Conversely, $\prod[G_i,G_i]$ is generated by elements of the form $$(e,e,\ldots,e,[g_j,h_j],e,\ldots,e)$$ which are trivial in all except perhaps for the $j$th coordinate, where it is a simple commutator. Now let $\mathbf{g},\mathbf{h}\in\prod G_i$ be the elements that are trivial in all but the $j$th coordinate, $(\mathbf{g})_j = g_j$, and $(\mathbf{h})_j = h_j$. Then it is straightforward to verify that $$[\mathbf{g},\mathbf{h}] = (e,e,\ldots,e,[g_j,h_j],e,\ldots,e).$$ Thus, every generator of $\prod[G_i,G_i]$ lies in $[\prod G_i,\prod G_i]$, so $\prod[G_i,G_i]$ is a subgroup of $[\prod G_i,\prod G_i]$. This proves the desired equality.

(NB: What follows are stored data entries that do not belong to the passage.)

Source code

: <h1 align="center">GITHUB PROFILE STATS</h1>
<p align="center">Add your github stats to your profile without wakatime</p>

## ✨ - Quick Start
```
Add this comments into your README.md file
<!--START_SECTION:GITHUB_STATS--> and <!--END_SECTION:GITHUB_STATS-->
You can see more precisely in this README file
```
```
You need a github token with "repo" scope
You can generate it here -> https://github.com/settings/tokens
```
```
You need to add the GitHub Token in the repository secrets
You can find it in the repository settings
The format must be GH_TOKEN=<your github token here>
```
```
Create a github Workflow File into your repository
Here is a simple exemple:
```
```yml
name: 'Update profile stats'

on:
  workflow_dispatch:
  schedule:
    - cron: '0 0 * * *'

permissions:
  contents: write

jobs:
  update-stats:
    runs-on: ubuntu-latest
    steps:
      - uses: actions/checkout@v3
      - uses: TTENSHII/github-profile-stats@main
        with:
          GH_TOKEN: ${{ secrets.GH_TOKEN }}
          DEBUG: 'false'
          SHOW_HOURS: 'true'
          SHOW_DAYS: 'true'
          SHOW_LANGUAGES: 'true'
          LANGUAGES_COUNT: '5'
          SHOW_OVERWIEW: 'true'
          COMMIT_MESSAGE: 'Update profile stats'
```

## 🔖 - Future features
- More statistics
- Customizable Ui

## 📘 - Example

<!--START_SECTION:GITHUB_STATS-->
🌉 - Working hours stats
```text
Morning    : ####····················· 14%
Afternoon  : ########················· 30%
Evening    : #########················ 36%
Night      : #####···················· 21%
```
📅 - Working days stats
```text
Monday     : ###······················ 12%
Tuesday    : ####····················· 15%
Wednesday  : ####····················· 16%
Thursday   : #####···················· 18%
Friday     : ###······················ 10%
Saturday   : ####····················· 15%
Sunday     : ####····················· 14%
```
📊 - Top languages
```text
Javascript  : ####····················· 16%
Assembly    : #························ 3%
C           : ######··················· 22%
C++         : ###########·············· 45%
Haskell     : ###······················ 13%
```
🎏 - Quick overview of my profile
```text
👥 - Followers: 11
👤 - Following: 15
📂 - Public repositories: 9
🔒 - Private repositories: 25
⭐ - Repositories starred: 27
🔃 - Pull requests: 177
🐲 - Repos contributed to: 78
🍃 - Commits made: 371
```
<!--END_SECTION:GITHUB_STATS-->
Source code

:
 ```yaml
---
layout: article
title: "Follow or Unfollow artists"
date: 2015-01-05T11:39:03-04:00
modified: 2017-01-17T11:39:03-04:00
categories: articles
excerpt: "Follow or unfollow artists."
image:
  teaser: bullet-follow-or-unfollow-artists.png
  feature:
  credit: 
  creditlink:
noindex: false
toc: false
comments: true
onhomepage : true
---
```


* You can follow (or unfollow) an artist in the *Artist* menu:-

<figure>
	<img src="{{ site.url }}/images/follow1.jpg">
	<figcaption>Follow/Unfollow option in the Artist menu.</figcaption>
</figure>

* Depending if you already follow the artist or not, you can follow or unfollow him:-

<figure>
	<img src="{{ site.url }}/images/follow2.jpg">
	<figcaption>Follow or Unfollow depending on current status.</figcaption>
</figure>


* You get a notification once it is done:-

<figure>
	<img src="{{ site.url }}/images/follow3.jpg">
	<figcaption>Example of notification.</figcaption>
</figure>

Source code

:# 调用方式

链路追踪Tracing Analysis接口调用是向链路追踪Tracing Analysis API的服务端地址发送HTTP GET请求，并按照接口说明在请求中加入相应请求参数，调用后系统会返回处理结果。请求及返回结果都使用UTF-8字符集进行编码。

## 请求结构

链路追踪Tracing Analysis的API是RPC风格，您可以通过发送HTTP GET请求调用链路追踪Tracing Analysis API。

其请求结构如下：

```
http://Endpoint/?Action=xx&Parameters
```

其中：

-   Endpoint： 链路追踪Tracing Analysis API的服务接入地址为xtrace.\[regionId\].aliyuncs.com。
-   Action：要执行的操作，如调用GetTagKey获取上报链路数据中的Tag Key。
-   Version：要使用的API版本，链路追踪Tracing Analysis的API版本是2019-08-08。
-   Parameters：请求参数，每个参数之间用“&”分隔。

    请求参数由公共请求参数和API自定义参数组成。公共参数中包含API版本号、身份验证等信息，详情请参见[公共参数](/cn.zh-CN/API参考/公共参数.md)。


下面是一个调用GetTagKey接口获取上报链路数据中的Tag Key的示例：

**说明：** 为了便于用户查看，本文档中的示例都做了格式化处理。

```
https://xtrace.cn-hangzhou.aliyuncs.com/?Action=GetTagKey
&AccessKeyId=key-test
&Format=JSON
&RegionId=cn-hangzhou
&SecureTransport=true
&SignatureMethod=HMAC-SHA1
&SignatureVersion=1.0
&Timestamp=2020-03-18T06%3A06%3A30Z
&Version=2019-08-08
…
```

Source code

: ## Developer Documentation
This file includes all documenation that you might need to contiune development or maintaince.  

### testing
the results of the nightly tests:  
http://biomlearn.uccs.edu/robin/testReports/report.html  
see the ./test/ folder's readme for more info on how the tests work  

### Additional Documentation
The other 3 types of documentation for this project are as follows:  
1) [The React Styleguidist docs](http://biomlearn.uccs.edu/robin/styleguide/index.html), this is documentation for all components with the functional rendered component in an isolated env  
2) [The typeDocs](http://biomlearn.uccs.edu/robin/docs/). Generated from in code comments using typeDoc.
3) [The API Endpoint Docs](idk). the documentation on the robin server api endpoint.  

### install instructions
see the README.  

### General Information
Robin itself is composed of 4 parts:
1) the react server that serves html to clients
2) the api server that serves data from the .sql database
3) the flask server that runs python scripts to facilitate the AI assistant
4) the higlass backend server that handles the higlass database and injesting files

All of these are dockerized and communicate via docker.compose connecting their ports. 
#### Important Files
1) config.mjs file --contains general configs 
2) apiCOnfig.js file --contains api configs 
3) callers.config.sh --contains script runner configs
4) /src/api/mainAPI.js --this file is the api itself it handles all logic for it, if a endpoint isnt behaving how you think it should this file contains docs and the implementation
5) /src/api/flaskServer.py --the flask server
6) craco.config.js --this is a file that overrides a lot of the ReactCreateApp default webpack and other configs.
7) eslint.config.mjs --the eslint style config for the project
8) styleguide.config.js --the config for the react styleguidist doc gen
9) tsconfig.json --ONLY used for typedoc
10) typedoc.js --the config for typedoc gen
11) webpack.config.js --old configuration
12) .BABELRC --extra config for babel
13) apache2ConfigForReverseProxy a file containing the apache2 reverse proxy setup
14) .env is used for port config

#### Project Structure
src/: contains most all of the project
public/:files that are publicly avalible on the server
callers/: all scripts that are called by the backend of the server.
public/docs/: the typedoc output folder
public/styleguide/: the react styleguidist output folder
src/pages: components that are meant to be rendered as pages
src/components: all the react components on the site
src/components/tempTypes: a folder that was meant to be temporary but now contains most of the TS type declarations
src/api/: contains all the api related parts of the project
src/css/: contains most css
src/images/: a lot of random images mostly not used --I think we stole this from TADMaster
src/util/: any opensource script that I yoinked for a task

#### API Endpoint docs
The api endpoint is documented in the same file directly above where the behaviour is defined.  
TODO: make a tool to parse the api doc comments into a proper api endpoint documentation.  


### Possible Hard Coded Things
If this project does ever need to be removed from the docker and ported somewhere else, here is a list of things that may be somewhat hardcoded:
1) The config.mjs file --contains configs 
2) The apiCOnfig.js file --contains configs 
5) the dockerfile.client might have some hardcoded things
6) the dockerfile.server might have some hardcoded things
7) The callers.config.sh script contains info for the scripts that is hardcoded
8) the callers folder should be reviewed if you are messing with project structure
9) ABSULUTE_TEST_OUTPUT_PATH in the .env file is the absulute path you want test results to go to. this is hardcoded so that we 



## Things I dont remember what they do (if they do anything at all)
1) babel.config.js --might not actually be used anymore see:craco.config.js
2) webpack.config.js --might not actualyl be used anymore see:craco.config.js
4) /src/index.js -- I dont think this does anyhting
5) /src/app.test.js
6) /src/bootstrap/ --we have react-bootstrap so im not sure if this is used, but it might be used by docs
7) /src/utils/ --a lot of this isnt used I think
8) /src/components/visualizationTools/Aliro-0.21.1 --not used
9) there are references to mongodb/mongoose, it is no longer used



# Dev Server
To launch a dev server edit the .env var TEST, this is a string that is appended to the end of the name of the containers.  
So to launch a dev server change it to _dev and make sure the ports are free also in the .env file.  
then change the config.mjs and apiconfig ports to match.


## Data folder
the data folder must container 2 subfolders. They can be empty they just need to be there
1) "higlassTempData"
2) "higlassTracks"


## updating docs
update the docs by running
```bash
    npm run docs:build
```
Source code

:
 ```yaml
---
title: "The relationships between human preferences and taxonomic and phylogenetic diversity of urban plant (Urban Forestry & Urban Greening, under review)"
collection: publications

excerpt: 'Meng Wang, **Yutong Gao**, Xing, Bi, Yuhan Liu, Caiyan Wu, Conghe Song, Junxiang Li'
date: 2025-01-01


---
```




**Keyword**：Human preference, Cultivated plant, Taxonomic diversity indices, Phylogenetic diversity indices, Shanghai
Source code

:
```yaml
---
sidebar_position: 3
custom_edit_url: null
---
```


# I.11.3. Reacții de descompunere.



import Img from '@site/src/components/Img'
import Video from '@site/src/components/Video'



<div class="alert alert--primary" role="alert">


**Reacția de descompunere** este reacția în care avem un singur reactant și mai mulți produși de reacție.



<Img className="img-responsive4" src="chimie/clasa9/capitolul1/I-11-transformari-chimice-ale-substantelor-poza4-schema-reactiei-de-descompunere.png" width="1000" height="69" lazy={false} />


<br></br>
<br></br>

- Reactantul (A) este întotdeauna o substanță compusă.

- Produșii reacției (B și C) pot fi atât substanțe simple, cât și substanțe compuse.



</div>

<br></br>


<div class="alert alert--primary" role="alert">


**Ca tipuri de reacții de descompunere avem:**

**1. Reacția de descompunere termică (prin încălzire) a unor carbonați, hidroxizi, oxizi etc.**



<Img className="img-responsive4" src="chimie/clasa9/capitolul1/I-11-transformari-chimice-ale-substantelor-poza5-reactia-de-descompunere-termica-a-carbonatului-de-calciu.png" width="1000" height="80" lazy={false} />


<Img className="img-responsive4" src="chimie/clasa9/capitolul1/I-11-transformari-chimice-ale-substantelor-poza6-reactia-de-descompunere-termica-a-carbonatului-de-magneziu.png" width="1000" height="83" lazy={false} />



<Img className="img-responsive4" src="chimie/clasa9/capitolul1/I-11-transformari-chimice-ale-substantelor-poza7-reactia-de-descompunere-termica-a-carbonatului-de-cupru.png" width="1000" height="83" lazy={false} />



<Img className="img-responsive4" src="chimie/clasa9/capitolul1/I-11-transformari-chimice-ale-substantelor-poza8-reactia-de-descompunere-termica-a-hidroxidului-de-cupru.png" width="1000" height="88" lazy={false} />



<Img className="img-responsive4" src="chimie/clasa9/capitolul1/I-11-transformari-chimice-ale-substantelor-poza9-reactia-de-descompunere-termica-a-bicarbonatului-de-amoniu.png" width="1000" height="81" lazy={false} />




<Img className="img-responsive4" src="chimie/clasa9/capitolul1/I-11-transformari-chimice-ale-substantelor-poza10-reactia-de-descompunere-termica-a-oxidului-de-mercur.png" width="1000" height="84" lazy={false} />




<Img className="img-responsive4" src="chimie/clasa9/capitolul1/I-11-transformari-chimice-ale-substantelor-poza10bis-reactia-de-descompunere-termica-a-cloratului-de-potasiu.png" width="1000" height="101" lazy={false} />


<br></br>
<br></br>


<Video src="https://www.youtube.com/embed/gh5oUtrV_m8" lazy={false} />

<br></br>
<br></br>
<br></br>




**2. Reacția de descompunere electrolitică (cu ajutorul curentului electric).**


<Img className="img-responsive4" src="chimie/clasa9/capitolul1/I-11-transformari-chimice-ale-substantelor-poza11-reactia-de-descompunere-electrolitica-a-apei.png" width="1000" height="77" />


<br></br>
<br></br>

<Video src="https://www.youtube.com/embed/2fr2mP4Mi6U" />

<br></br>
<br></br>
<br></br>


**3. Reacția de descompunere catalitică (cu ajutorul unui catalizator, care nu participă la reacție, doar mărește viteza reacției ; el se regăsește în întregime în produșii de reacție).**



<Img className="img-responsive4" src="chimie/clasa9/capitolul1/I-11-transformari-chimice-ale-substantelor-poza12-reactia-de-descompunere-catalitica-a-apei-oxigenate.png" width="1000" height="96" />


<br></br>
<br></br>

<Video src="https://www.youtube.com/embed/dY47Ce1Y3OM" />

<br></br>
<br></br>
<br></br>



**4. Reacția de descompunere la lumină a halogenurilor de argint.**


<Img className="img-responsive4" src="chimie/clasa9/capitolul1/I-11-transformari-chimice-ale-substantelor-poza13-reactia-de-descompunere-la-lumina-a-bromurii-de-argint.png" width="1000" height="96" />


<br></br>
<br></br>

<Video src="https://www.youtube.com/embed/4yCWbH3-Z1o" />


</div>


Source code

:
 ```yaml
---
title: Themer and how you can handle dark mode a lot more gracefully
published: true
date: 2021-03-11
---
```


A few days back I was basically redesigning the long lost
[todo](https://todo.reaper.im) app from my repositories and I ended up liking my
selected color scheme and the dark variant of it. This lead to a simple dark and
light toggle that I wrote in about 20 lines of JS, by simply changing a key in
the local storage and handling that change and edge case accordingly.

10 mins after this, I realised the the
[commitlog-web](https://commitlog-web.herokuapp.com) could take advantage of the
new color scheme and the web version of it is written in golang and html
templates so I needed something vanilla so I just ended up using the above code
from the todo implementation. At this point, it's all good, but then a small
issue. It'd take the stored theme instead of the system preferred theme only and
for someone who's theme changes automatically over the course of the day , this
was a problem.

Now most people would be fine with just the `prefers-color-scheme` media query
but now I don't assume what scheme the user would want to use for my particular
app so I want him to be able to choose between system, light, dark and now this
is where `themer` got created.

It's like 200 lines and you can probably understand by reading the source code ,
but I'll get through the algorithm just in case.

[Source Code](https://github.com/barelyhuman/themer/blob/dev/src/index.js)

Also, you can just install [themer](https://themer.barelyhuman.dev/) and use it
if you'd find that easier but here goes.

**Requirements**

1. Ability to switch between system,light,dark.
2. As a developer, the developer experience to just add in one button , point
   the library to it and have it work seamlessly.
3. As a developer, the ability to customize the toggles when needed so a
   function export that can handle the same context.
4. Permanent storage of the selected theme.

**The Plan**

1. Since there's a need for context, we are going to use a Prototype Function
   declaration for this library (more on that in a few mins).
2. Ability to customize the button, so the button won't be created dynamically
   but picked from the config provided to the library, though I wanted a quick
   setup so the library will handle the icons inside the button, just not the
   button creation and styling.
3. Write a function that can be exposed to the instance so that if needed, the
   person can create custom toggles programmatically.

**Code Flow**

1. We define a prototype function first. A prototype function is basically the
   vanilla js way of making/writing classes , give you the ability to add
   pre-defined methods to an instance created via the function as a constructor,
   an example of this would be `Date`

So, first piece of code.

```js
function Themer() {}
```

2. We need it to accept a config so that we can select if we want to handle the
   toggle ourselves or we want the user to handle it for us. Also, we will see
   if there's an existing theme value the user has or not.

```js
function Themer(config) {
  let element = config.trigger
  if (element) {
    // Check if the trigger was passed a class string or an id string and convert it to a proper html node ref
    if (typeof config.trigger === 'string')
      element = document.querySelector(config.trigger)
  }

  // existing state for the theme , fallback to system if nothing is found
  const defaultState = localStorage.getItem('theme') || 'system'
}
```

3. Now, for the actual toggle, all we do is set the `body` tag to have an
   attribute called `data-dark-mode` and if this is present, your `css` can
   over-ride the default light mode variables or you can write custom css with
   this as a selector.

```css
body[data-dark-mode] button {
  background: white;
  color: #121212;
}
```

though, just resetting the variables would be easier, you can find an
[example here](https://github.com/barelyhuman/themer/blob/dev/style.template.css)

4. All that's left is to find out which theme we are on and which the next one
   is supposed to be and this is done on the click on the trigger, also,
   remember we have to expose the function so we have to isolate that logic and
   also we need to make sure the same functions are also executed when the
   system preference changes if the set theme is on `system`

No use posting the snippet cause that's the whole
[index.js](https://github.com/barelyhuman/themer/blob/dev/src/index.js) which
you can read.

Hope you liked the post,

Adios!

We strongly use the fact that it is a finite product in the second part. For an arbitrary product, $[\prod G_i,\prod G_i]$ is contained in $\prod[G_i,G_i]$, but equality may fail to hold.
If you want to prove it by induction, once you prove it for $k=2$ as an equalty, we have that $\prod_{i=1}^{k+1}G_i = (\prod_{i=1}^k G_k)\times G_{k+1}$. So we have $$\begin{align*} \left[\prod_{i=1}^{k+1}G_i,\prod_{i=1}^{k+1}G_i\right] &= \left[ \prod_{i=1}^kG_i\times G_{k+1},\prod_{i=1}^kG_i \times G_{k+1}\right] \\ &= \left[ \prod_{i=1}^k G_i,\prod_{i=1}^k G_i\right]\times [G_{k+1},G_{k+1}]\\ &= \prod_{i=1}^k[G_i,G_i] \times [G_{k+1},G_{k+1}]\\ &= \prod_{i=1}^{k+1}[G_i,G_i], \end{align*}$$ giving the desired equality. The second equality is from the $k=2$ case, and the third from the induction hypothesis.
Note that although technically the sets $(A_1\times A_2)\times A_3$, $A_1\times(A_2\times A_3)$, and $\prod_{i=1}^3 A_i$ are different (the first consists of ordered pairs, first entry an ordered pair, second entry in $A_3$; the second consists of ordered pairs, first entry in $A_1$, second entry an ordered pair; and the third set a collection of functions $f\colon\{1,2,3\}\to A_1\cup A_2\cup A_3$ with $f(i)\in A_i$), by convention we consider all three “the same set”; in fact, there is a canonical isomorphism between any two since the three sets satisfy the relevant universal property, and so we really do consider them “the same”, as they are isomorphic up to unique isomorphism. This is a bit of an abuse of notation, but it is an innocuous one. Your “isomorphism” is actually a canonical one, and so you can safely “identify” the two and claim equality.